Cependant, conformément à la Politique sur le dépôt des traités devant le Parlement, l’Accord aurait dû être déposé devant la Chambre des communes pendant au moins vingt et un jours de séance avant sa ratification, période à l’issue de laquelle le Conseil privé aurait pu, sans autre commentaire ou examen du grand public ou du Parlement, d’un simple coup de crayon, lier le Canada à la Chine par le truchement du traité commercial sans doute le plus exhaustif jamais conclu depuis l’entrée en vigueur de l’Accord de libre-échange nord-américain (ALENA) en 1994. La négociation suivie de la ratification à huis clos d’un accord commercial aussi majeur est profondément corrosive pour la démocratie canadienne. Bien qu’un débat d’urgence s'avère nettement insuffisant dans les circonstances, il pourrait fournir la seule occasion aux parlementaires d’examiner l’Accord et d’en débattre avant qu’il n'engage notre pays pour les quinze prochaines années.
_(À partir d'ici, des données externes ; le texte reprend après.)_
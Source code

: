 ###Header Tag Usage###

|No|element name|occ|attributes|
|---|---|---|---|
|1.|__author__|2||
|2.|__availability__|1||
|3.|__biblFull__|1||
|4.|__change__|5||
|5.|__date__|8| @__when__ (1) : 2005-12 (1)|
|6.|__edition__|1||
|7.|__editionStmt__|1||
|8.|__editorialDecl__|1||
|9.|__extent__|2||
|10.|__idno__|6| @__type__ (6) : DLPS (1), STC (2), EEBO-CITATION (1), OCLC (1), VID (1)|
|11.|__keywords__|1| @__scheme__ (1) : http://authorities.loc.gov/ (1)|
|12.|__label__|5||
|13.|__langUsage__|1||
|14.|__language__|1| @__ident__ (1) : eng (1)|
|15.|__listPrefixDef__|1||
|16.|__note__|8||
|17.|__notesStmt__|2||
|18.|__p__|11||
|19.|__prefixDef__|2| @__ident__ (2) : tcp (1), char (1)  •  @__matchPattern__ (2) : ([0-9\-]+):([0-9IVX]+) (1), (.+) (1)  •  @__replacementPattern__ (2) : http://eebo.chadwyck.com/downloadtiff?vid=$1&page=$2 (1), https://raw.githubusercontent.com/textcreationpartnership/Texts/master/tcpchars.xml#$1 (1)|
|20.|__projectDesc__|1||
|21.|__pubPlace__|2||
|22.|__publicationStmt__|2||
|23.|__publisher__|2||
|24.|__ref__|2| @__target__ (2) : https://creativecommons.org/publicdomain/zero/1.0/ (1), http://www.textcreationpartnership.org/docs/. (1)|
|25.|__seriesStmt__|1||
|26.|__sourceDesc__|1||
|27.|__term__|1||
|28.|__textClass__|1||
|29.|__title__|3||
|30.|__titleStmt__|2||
L’affirmation d’un porte-parole du ministre du Commerce, Ed Fast, selon laquelle les représentants de l’Opposition qui souhaitent débattre de l’Accord peuvent le faire à l’occasion d’une journée d’opposition indique clairement qu’aucun examen parlementaire de l’Accord n’est prévu et marque un mépris profond et délibéré du rôle du Parlement. En outre, une telle affirmation fait entièrement abstraction de la réalité que seuls le Nouveau Parti démocratique et le Parti libéral peuvent se prévaloir des jours désignés et, par conséquent, je n’ai d’autre choix que de demander un débat d’urgence pour m’assurer que cet accord fasse effectivement l’objet d’un débat à la Chambre des communes.

Monsieur le président, sachant que vous lirez attentivement et tiendrez compte de cette importante requête, je souhaite vous donner un bref aperçu des enjeux et de la portée de votre décision concernant ce débat.

Parmi les éléments les plus problématiques de cet accord, j’aimerais attirer votre attention sur l’article 3, « Promotion et admission des investissements » et ses conséquences sur les décisions prises conformément à la Loi sur Investissement Canada. L’article 3 stipule que chaque partie contractante doit favoriser sur son territoire les investissements réalisés par l’autre partie et admettre ces investissements conformément à sa législation. Or cette obligation apparemment anodine nous oblige à faire preuve de partialité quant à l’approbation d’investissements qui pourraient menacer notre sécurité nationale ou desquels le Canada retirerait un avantage très marginal voire un avantage net négatif, puisque le droit canadien ne prévoit aucun critère ou processus précis permettant d’établir et d’encadrer le concept d’avantage net et de sécurité nationale.

Cet aspect est particulièrement pertinent et urgent compte tenu de la prise de contrôle imminente de Nexen par la Chinese National Offshore Oil Company (CNOOC) et du nouvel afflux d’investissements de sociétés d’État chinoises que cela engendrera à coup sûr. La ratification de cet accord signifie que toute tentative d’acquisition d’une société canadienne par des intérêts chinois devra inévitablement être perçue favorablement, et ce, malgré l’opposition d’une vaste majorité de Canadiennes et de Canadiens. Les parlementaires doivent pouvoir délibérer sur ces conséquences.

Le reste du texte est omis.